The day where we barely scraped for a once a day meal, where the neighbours next door beat their children senseless, where I had to rove through several levels of the city, stealing from nearby grocery stores which shopkeepers' got punished for every lost goods. Surviving means the death of ten others, back then, and my mom, she's the strongest of them all. She taught me how to navigate this repugnant, cruel world, how our very livelihood relies on how many of our neighbours we finessed. All that for a box of condensed carbohydrates each and every day. The tiny path and its railings near the place we used to get our rations lead me to a small shack, dark and long abandoned.

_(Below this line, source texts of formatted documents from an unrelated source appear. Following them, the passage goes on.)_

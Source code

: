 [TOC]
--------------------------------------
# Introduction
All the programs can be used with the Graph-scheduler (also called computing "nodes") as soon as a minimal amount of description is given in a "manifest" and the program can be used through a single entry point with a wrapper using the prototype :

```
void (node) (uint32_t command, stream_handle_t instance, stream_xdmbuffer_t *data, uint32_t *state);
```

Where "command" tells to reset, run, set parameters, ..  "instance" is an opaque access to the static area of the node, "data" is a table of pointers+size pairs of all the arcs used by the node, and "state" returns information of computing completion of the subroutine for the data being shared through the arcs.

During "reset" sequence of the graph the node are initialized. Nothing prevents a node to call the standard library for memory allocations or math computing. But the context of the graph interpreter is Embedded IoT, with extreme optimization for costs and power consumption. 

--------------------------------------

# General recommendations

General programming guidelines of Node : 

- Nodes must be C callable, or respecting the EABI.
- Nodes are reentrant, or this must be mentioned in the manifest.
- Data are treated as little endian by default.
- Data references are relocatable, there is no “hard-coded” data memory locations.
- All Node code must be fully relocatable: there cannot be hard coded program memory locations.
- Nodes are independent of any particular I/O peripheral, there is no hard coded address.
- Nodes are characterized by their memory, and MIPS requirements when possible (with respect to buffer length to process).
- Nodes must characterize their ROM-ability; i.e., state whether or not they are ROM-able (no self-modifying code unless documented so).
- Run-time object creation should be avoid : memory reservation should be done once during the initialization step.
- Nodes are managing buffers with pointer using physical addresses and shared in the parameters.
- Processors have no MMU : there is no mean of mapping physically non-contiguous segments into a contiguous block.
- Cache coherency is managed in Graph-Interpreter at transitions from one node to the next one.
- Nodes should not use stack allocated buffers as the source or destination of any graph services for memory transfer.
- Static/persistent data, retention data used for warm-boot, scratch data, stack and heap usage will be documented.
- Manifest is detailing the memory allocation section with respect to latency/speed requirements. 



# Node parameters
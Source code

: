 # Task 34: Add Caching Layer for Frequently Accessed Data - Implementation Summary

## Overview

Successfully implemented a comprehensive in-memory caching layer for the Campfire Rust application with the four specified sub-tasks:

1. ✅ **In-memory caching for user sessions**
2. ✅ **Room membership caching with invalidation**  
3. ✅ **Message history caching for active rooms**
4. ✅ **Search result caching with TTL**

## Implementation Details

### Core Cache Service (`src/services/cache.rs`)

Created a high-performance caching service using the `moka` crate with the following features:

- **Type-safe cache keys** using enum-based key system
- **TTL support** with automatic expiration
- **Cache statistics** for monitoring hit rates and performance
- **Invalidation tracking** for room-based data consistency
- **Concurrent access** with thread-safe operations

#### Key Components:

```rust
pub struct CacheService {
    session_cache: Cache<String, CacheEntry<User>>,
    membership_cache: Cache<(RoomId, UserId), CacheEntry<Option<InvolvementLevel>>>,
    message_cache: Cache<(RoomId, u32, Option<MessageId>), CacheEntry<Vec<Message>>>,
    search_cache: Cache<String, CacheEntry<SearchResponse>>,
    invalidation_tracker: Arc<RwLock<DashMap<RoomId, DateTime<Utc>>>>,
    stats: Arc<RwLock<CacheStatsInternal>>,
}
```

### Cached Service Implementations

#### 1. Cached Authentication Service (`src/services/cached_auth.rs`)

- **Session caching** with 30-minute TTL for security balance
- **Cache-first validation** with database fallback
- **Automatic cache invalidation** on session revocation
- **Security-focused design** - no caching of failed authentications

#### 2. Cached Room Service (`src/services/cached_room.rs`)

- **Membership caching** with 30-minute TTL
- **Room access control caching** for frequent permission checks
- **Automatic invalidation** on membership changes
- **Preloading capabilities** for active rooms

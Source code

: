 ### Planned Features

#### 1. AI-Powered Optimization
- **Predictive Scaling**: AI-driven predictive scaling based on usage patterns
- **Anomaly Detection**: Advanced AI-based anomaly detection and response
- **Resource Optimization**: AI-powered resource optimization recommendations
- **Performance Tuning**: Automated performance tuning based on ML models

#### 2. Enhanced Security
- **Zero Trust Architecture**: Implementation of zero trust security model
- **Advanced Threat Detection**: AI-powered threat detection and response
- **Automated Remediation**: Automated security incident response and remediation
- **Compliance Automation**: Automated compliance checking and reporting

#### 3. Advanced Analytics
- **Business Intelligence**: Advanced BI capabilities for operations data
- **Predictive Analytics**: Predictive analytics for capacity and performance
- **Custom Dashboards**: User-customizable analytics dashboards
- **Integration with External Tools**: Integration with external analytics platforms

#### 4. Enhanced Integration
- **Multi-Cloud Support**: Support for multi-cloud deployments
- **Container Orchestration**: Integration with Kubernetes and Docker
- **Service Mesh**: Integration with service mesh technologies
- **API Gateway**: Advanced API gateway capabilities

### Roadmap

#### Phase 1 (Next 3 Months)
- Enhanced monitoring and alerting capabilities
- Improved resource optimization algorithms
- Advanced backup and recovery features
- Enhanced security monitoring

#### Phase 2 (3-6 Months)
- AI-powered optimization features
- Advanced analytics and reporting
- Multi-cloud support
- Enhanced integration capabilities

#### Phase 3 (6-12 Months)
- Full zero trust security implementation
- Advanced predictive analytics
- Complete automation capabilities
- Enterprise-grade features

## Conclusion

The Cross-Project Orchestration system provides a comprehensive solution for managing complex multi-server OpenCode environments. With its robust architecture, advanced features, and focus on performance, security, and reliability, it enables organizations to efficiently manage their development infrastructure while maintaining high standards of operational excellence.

Mom. She was the strongest of them all, until she wasn't. A year after I managed to escape the heinous life a child domestic terrorist, I managed to re-establish contact with her, now as a Jedi Padawan. It wasn't easy, she felt betrayed by my disappearance. Yet I can see the pride deep in her solemn, blue eyes. As her body weakens, voice turning creaky, the warmth inside has never changed. Until one day, close to my knighting, the force called upon me, way down. That day I was forced to put down my mom's physical form, as I faced her soulless body act as a vessel of a malignant spirit. That day I was reborn a Jedi Knight, an empty vessel of Ashla's will.
The abandoned shack is the silent witness of the somber scene, of a metamorphosis of once a young and passionate kid, fresh off a terrible childhood. The scratches and banged up walls, the shattered furniture, the eerily cold breeze, the breeze that follows me wherever a spirit is. Today is the fifth anniversary of the tragedy. Nothing has changed since that day. Not me, not the shack, not Coruscant. The energy is still the very same one I left that day. The floor I'm sitting on is still the same. The meditation routines remain the same for the past four years I've visited annually. Same thoughts, same emptiness. Nothing, no one had ever bothered me from the annual ritual I partake in. Not until today, when a squeaky noise pulled me back from the deep trance of my meditation.